• Traitements

  • Combinaison de traitements localisés et systémiques

  • Oesophage

Radiotherapy combined with anlotinib in locoregional recurrent esophageal squamous cell carcinoma after radical surgery: a prospective, Phase II clinical trial

Mené sur 40 patients atteints d'un carcinome épidermoïde de l'oesophage récidivant locorégionalement après une chirurgie radicale, cet essai de phase II évalue l'efficacité, du point de vue du taux de réponse objective, et la toxicité d'un traitement combinant radiothérapie et anlotinib

Background: Chemoradiotherapy is less tolerable for postoperative locoregional recurrent esophageal squamous cell carcinoma (ESCC).

Methods: ESCC patients with three or fewer locoregional recurrent lesions after radical surgery were enrolled. Anlotinib (12 mg, d1–14) was administered with radiotherapy (50.4–59.4 Gy) concurrently for two cycles, followed by sequentially for another two cycles. The primary endpoints were objective response rate (ORR) and toxicity.

Results: Between October 2019 and July 2022, 40 patients were eligible. The ORR was 90.0% (20.0% complete response, 70.0% partial response). The median local failure-free survival, distant metastasis-free survival, progression-free survival, and overall survival were 21.7 (95% CI, 7.839–35.627), 26.4 (95% CI, 17.706–35.028), 12.7 (95% CI, 4.023–21.377), and 29.9 months (95% CI, 18.543–41.323), respectively. Grade 3 adverse events occurred in only two patients (5.0%) who developed hypertension. No grade 4 treatment-related adverse events were observed.

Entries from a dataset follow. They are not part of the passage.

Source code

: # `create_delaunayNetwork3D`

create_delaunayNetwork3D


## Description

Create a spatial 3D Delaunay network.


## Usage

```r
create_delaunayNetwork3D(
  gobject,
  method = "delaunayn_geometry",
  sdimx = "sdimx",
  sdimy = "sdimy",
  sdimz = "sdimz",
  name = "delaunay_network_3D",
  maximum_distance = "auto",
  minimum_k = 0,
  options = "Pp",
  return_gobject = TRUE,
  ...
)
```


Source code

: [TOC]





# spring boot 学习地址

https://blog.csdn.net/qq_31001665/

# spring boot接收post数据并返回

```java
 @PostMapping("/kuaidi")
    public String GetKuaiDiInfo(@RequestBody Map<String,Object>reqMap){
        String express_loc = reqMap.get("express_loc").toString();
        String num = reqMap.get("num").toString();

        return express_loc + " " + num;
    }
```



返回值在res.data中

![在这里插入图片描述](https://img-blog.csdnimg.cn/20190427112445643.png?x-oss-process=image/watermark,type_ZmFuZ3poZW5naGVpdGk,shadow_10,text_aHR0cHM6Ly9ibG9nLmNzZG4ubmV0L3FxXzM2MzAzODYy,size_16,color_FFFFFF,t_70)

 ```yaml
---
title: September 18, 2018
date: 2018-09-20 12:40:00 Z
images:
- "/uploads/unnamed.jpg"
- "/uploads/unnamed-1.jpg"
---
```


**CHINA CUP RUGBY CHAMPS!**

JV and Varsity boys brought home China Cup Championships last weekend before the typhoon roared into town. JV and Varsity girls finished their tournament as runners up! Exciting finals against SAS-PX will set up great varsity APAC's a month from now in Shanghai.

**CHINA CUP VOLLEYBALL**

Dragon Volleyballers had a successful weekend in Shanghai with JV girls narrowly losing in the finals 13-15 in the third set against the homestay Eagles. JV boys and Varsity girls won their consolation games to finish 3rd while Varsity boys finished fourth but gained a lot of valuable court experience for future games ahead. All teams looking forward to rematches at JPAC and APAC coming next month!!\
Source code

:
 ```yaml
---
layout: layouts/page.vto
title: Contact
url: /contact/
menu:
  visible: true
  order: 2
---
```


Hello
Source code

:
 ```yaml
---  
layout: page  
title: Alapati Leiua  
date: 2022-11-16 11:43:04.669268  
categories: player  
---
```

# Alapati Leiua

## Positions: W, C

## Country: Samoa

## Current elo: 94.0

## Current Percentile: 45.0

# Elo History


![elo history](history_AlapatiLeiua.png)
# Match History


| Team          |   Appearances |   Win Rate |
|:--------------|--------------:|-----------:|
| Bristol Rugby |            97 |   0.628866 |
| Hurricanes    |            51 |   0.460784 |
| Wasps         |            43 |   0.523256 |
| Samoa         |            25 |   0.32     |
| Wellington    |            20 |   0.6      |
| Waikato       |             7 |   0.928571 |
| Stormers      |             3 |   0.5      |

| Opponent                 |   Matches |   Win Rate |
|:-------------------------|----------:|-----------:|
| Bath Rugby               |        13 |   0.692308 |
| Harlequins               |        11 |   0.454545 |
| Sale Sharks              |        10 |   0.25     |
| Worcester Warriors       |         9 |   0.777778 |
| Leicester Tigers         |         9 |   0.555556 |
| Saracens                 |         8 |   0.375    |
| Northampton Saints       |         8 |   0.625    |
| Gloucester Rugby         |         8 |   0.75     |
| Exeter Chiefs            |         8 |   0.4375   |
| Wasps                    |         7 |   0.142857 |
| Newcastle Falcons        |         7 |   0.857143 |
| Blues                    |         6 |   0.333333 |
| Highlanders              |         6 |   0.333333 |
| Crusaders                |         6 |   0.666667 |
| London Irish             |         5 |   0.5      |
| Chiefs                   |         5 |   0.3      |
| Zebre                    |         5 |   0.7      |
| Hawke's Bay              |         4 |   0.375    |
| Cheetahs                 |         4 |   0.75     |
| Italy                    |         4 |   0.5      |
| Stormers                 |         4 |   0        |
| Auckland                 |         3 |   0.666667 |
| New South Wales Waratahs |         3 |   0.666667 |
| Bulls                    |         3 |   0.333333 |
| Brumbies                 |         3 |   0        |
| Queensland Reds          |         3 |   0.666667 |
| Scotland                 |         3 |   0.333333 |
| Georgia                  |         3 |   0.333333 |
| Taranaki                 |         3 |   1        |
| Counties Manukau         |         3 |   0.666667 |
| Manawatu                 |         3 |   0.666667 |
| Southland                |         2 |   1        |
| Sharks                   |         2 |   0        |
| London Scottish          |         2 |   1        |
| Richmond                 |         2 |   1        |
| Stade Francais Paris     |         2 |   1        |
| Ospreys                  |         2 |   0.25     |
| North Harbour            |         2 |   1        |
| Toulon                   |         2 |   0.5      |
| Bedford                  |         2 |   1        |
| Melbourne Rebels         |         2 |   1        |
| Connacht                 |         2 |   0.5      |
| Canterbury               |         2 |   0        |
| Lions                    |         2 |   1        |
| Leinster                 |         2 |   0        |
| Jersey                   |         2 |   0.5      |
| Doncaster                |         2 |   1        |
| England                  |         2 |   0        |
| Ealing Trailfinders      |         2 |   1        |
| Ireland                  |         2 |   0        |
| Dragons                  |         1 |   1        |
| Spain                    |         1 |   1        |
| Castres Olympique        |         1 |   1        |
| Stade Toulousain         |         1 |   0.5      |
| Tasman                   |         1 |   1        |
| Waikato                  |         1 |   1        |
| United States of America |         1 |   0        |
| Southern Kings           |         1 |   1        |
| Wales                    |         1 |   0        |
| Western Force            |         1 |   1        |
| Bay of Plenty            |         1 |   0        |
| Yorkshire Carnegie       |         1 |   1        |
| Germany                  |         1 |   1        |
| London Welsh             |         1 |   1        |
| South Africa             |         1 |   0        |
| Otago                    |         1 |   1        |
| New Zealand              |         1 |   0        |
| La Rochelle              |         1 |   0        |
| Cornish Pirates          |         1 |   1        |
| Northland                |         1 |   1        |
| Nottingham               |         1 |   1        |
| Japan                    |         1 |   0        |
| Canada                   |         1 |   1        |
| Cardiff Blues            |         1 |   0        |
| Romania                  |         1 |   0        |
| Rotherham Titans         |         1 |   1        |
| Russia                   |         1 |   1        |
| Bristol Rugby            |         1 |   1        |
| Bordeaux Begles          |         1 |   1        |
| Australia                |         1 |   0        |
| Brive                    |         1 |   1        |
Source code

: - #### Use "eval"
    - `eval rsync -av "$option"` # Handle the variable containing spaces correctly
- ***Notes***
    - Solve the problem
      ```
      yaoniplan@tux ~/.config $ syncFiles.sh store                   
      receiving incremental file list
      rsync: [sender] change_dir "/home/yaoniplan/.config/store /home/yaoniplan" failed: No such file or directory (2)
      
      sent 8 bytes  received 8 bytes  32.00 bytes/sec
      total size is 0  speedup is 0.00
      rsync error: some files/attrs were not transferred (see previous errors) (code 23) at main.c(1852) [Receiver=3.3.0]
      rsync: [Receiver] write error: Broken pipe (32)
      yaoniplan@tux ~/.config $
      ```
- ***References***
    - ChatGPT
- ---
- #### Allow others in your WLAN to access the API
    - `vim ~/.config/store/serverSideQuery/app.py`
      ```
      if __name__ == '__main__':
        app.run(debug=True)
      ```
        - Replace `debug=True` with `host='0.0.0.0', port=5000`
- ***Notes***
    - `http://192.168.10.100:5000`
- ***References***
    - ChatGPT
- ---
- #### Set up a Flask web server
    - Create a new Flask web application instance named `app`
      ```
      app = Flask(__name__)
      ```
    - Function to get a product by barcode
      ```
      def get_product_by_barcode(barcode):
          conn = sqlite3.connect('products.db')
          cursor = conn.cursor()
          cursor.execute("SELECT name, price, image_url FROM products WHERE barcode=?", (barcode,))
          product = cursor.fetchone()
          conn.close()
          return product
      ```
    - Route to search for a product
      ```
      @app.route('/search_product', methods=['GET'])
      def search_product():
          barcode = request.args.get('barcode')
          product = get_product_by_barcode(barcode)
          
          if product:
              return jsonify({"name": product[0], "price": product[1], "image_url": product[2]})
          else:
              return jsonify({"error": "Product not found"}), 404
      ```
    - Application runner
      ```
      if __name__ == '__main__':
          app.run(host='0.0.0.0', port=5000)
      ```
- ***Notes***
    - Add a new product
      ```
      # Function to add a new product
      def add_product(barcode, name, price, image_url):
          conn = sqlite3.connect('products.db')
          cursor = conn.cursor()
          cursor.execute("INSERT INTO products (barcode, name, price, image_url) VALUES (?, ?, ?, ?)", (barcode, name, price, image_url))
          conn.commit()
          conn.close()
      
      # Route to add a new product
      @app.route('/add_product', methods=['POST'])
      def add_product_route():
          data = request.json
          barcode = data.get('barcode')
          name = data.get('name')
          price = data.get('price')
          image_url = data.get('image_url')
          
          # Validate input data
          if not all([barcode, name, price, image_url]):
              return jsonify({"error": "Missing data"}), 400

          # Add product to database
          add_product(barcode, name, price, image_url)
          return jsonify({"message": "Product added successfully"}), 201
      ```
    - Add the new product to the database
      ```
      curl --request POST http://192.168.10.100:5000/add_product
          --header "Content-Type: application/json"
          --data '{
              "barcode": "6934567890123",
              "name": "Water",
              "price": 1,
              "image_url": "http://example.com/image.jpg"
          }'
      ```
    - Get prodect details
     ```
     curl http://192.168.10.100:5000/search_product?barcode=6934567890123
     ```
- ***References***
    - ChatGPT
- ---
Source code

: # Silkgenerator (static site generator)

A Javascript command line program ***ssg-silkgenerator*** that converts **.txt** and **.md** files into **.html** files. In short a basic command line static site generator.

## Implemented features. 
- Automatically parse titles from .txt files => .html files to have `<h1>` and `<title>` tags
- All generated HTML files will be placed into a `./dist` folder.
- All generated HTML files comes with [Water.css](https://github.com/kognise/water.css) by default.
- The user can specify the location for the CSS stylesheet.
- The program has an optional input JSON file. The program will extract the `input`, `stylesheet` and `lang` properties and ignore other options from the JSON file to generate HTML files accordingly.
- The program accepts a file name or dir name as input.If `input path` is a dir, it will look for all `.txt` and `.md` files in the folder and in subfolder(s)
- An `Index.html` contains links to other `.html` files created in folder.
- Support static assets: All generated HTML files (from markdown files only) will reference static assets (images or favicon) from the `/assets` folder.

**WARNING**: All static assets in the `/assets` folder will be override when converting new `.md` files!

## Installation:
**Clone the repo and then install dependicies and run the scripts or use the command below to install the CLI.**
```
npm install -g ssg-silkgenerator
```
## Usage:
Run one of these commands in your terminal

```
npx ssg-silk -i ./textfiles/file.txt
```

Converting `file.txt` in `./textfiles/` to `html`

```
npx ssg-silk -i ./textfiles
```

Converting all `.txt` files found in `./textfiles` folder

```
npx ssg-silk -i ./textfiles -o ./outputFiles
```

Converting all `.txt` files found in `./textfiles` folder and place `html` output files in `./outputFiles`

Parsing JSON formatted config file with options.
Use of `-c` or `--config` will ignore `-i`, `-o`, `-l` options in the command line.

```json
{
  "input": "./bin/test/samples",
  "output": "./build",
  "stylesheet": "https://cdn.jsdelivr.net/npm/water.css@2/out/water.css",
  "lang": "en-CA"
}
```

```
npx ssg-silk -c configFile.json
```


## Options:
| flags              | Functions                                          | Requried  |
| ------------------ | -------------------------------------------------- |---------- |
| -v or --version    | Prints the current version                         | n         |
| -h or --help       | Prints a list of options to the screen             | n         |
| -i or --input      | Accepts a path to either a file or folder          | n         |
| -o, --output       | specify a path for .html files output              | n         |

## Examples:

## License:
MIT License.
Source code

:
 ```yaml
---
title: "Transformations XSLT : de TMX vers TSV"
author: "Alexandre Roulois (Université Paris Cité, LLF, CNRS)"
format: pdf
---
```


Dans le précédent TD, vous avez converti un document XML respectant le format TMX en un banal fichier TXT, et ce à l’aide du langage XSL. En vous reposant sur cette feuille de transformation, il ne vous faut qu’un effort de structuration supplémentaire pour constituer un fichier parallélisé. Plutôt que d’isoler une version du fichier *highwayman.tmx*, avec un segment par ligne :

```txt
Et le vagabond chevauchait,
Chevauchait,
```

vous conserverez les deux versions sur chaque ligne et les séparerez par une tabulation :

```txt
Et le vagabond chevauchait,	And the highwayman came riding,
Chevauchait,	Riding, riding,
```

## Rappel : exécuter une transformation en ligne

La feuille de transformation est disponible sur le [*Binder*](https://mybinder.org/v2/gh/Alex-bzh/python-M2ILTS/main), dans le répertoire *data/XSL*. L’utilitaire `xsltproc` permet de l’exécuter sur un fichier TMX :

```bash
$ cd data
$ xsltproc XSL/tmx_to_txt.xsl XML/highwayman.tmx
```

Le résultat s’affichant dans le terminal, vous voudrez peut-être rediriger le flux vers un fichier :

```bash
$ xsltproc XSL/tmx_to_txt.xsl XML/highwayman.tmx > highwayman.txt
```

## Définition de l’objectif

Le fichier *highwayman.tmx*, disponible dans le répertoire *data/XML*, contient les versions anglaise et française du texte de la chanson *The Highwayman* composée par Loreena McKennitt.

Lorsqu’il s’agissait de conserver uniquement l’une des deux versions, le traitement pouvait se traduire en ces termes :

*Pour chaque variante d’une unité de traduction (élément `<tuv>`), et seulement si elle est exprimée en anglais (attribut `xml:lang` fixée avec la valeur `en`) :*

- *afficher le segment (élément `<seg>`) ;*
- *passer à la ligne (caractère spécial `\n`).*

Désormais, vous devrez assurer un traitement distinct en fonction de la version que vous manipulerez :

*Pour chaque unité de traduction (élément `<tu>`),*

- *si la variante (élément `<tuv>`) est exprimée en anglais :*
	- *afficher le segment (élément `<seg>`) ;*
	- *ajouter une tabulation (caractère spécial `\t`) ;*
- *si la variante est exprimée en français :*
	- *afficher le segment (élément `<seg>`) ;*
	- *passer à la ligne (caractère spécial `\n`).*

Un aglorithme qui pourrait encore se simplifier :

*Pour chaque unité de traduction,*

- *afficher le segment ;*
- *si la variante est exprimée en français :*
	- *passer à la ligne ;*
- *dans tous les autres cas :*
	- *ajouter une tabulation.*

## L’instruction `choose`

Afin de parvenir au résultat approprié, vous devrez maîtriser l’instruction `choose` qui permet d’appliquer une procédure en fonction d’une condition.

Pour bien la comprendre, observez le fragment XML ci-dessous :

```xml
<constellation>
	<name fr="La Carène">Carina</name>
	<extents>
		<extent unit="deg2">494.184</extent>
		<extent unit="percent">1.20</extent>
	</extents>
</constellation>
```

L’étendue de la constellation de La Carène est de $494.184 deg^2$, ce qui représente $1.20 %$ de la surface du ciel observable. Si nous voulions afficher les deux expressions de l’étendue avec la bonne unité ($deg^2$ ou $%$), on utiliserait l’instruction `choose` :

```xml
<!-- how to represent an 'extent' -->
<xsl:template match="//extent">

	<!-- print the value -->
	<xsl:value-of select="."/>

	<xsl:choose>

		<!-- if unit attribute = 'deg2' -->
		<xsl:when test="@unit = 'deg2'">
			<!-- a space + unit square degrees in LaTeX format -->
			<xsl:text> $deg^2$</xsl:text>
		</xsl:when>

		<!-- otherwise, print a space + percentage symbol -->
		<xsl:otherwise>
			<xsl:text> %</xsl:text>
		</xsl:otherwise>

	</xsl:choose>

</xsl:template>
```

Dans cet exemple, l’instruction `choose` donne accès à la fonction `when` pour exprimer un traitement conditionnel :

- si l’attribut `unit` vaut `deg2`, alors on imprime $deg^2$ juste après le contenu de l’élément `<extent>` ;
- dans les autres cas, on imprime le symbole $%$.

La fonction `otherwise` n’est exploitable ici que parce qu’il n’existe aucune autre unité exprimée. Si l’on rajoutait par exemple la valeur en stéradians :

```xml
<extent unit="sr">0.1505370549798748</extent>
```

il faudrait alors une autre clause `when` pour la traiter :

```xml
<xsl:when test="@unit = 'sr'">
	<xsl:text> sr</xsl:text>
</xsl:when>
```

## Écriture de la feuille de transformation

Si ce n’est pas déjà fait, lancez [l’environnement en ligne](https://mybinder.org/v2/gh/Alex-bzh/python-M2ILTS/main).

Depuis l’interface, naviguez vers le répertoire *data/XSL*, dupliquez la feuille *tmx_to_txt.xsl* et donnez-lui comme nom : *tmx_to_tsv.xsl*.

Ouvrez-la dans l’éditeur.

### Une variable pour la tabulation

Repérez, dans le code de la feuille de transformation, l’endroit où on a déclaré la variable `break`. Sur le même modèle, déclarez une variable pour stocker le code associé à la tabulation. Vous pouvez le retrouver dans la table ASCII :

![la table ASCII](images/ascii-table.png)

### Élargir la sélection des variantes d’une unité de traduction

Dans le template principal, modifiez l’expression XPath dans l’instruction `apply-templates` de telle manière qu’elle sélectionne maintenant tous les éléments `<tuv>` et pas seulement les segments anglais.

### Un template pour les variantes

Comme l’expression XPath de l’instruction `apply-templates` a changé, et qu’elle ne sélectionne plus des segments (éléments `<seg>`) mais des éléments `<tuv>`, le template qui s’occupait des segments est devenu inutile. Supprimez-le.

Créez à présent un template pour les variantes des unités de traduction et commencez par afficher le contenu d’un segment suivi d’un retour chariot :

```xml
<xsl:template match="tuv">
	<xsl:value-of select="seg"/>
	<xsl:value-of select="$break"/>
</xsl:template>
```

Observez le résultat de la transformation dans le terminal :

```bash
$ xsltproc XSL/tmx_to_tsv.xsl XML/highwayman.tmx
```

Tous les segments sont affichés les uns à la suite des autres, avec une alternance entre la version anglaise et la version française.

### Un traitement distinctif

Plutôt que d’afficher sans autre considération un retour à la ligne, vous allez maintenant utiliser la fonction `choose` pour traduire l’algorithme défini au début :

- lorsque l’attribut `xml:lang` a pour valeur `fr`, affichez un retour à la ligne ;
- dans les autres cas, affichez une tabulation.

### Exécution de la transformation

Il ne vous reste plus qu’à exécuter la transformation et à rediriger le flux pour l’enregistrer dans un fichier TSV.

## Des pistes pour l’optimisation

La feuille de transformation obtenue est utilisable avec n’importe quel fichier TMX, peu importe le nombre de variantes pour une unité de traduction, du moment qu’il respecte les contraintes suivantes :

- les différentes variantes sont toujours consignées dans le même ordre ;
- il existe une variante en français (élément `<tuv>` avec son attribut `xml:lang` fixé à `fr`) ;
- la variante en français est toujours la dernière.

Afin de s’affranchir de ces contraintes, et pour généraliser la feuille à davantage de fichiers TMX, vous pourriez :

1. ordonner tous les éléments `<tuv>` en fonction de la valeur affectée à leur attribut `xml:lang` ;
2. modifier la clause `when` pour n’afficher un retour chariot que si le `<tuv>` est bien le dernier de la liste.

Conclusions: The regimen of radiotherapy combined with anlotinib demonstrated high efficacy with tolerable toxicity in postoperative locoregional recurrent ESCC. This novel regimen provided a selectable treatment strategy for such patients, especially for those who cannot tolerate or refuse chemotherapy. Further randomised controlled trials are warranted.